Da glaubt man seit zwei Dekaden, via
"Cycles" (1994) das offizielle Debüt der Ostküsten Metaller zu besitzen, doch plötzlich wird man beinahe eines Besseren belehrt: weil da gab es ein Album namens
"Lifetime In Hell", das 1991 kurz vor dem Release stand, aber im letzten Moment wegen vertraglicher Differenzen zwischen Label und Band zurückgezogen wurde. Retrospektive schwer zu sagen, ob
Wicked Maraya mit dieser Veröffentlichung 1991 mehr Zuspruch erhalten hätten, denn die Grunge-Welle steuerte hier bereits ihrem Höhepunkt zu, wodurch das Gros an Traditionskapellen in harte Zeiten glitt. Genau genommen waren die Jungs um Ausnahme-Timbre Lou Falco aber schon einen Schritt voraus, klangen dazumal moderner und eigenständiger als die meisten Konkurrenten.
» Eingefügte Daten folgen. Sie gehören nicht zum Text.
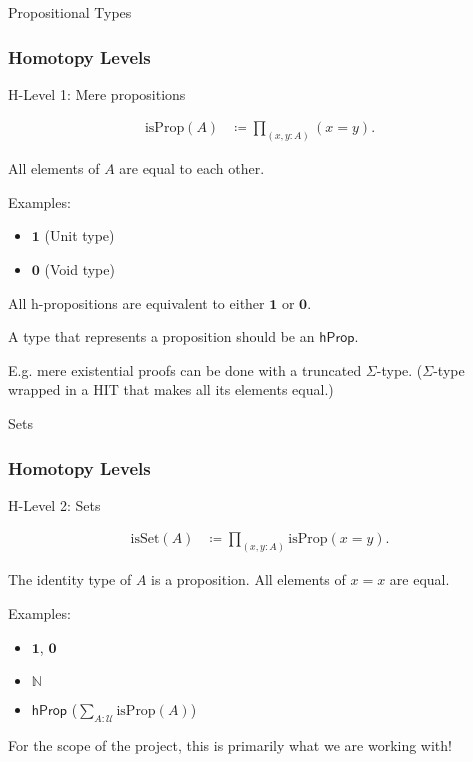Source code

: \documentclass[9pt]{beamer}
\begin{document}
\begin{frame}{Propositional Types}
\frametitle{Homotopy Levels}

H-Level 1: Mere propositions

\begin{align*}
  \text{isProp}(A) & \coloneqq \prod_{(x,y:A)} (x = y).
\end{align*}

All elements of $A$ are equal to each other.

Examples:
\begin{itemize}
  \item $\mathbf{1}$ (Unit type)
  \item $\mathbf{0}$ (Void type)
\end{itemize}

All h-propositions are equivalent to either $\mathbf{1}$ or $\mathbf{0}$.

A type that represents a proposition should be an $\mathsf{hProp}$.

E.g. mere existential proofs can be done with a truncated $\Sigma$-type.
($\Sigma$-type wrapped in a HIT that makes all its elements equal.)

\end{frame}

\begin{frame}{Sets}
\frametitle{Homotopy Levels}

H-Level 2: Sets

\begin{align*}
  \text{isSet}(A) & \coloneqq \prod_{(x,y:A)} \text{isProp}(x = y).
\end{align*}

The identity type of $A$ is a proposition.
All elements of $x = x$ are equal.

Examples:
\begin{itemize}
  \item $\mathbf{1}$, $\mathbf{0}$
  \item $\mathbb{N}$
  \item $\mathsf{hProp}$ ($\sum_{A : \mathcal{U}} \text{isProp}(A)$)
\end{itemize}

For the scope of the project, this is primarily what we are working with!

\end{frame}
\end{document}
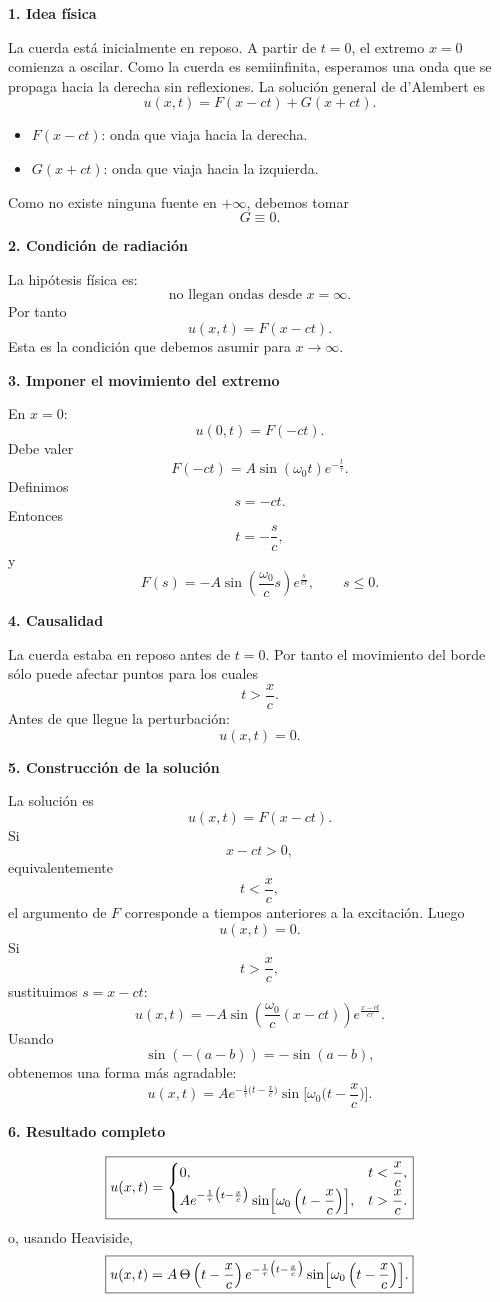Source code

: \documentclass[11pt,spanish]{article}
\begin{document}
{\bf 1. Idea física}

La cuerda está inicialmente en reposo.
A partir de $t=0$, el extremo $x=0$ comienza a oscilar.
Como la cuerda es semiinfinita, esperamos una onda que se propaga hacia la derecha sin reflexiones.
La solución general de d'Alembert es
$$
u(x,t)=F(x-ct)+G(x+ct).
$$
\begin{itemize}
\item $F(x-ct)$: onda que viaja hacia la derecha.
\item $G(x+ct)$: onda que viaja hacia la izquierda.
\end{itemize}
Como no existe ninguna fuente en $+\infty$, debemos tomar
$$
G\equiv0.
$$

{\bf 2. Condición de radiación}

La hipótesis física es:
$$
\boxed{
\text{no llegan ondas desde }x=\infty.
}
$$
Por tanto
$$
u(x,t)=F(x-ct).
$$
Esta es la condición que debemos asumir para $x\to\infty$.

{\bf 3. Imponer el movimiento del extremo}

En $x=0$:
$$
u(0,t)=F(-ct).
$$
Debe valer
$$
F(-ct)
=
A\sin(\omega_0 t)e^{-\frac{t}{\tau}}.
$$
Definimos
$$
s=-ct.
$$
Entonces
$$
t=-\frac{s}{c},
$$
y
$$
F(s)
=
-A
\sin\left(\frac{\omega_0}{c}s\right)
e^{\frac{s}{c\tau}},
\qquad s\le0.
$$

{\bf 4. Causalidad}

La cuerda estaba en reposo antes de $t=0$.
Por tanto el movimiento del borde sólo puede afectar puntos para los cuales
$$
t>\frac{x}{c}.
$$
Antes de que llegue la perturbación:
$$
u(x,t)=0.
$$

{\bf 5. Construcción de la solución}

La solución es
$$
u(x,t)
=
F(x-ct).
$$
Si
$$
x-ct>0,
$$
equivalentemente
$$
t<\frac{x}{c},
$$
el argumento de $F$ corresponde a tiempos anteriores a la excitación.
Luego
$$
u(x,t)=0.
$$
Si
$$
t>\frac{x}{c},
$$
sustituimos $s=x-ct$:
$$
u(x,t)
=
-A
\sin\left(
\frac{\omega_0}{c}(x-ct)
\right)
e^{\frac{x-ct}{c\tau}}.
$$
Usando
$$
\sin(-(a-b))=-\sin(a-b),
$$
obtenemos una forma más agradable:
$$
\boxed{
u(x,t)
=
A
e^{-\frac{1}{\tau}\big(t-\frac{x}{c}\big)}
\sin\bigg[\omega_0\bigg(t-\frac{x}{c}\bigg)\bigg].
}
$$

{\bf 6. Resultado completo}

$$
\boxed{
u(x,t)=
\begin{cases}
0,
&
t<\dfrac{x}{c},
\\
A
e^{-\frac{1}{\tau}\big(t-\frac{x}{c}\big)}
\sin\Bigl[\omega_0\left(t-\dfrac{x}{c}\right)\Bigr],
&
t>\dfrac{x}{c}.
\end{cases}
}
$$
o, usando Heaviside,
$$
\boxed{
u(x,t)
=
A\,
\Theta\left(t-\frac{x}{c}\right)
e^{-\frac{1}{\tau}\big(t-\frac{x}{c}\big)}
\sin\Bigl[\omega_0\left(t-\frac{x}{c}\right)\Bigr].
}
$$
\end{document}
Dass sich dazumal kaum ein Schwein für einen Klassiker wie
"Cycles" und für den Nachfolger
"No Hope for Humanity?" (unter
Maraya - 1996) interessierte, bleibt mir trotzdem ein ewiges Rätsel.
Die New Yorker haben sich vor fünf Jahren still-klang-heimlich zusammen gerauft und befanden es als essentiell, die Geschichte des eigentlichen Erstwerks neu aufzurollen, indem es in einem würdigem Rahmen inklusive zwei nagelneuer Songs via Massacre Records veröffentlicht wird. Wie
"Cycles" wurde
"Lifetime In Hell" dazumal von Produzentenlegende Jim Morris druckvoll endveredelt und vermag heutigen Standards durchaus zu trotzen. Alles in Allem agierten die Jungs thrashiger als in den Folgejahren, wobei der Power Metal klar im Mittelpunkt stand. Die oft vorkommenden, perfekt implementierten Akustikparts von
"Cycles" sind dementsprechend wenig vor Ort, als dass die Break-Schlagzahl eine vergleichsweise hohe darstellt. Die drückend-düstere Aura ist dennoch unverkennbar. Einzig allein der Track
"Johnny" ist einem sofort vertraut, weil er in leicht modifizierter Version für
"Cycles" nochmals eingespielt wurde. Und der Rest?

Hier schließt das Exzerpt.